━━ Data under study ━━

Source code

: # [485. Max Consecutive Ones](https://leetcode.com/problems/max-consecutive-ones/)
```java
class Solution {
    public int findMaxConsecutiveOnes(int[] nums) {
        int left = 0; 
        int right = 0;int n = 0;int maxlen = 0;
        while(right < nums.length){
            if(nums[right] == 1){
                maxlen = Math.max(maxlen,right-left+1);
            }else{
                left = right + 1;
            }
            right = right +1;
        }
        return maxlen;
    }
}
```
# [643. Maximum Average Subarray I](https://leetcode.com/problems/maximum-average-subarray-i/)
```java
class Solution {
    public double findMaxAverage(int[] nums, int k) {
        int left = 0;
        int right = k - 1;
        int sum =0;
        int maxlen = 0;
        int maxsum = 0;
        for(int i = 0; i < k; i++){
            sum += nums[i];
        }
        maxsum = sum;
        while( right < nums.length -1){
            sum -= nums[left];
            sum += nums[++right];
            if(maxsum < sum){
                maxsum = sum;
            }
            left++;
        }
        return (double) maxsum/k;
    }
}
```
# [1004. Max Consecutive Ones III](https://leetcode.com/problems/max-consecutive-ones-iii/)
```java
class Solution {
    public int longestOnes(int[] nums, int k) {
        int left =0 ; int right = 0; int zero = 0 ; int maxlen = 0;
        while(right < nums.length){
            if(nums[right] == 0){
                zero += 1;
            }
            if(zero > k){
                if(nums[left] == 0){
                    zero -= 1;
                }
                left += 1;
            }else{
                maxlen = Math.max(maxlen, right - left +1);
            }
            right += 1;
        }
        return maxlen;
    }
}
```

━━━

§ What to produce
Only lines with the word "maxlen" should be collected from the material.

§ Completed exercise
        int right = 0;int n = 0;int maxlen = 0;
                maxlen = Math.max(maxlen,right-left+1);
        return maxlen;
        int maxlen = 0;
        int left =0 ; int right = 0; int zero = 0 ; int maxlen = 0;
                maxlen = Math.max(maxlen, right - left +1);
        return maxlen;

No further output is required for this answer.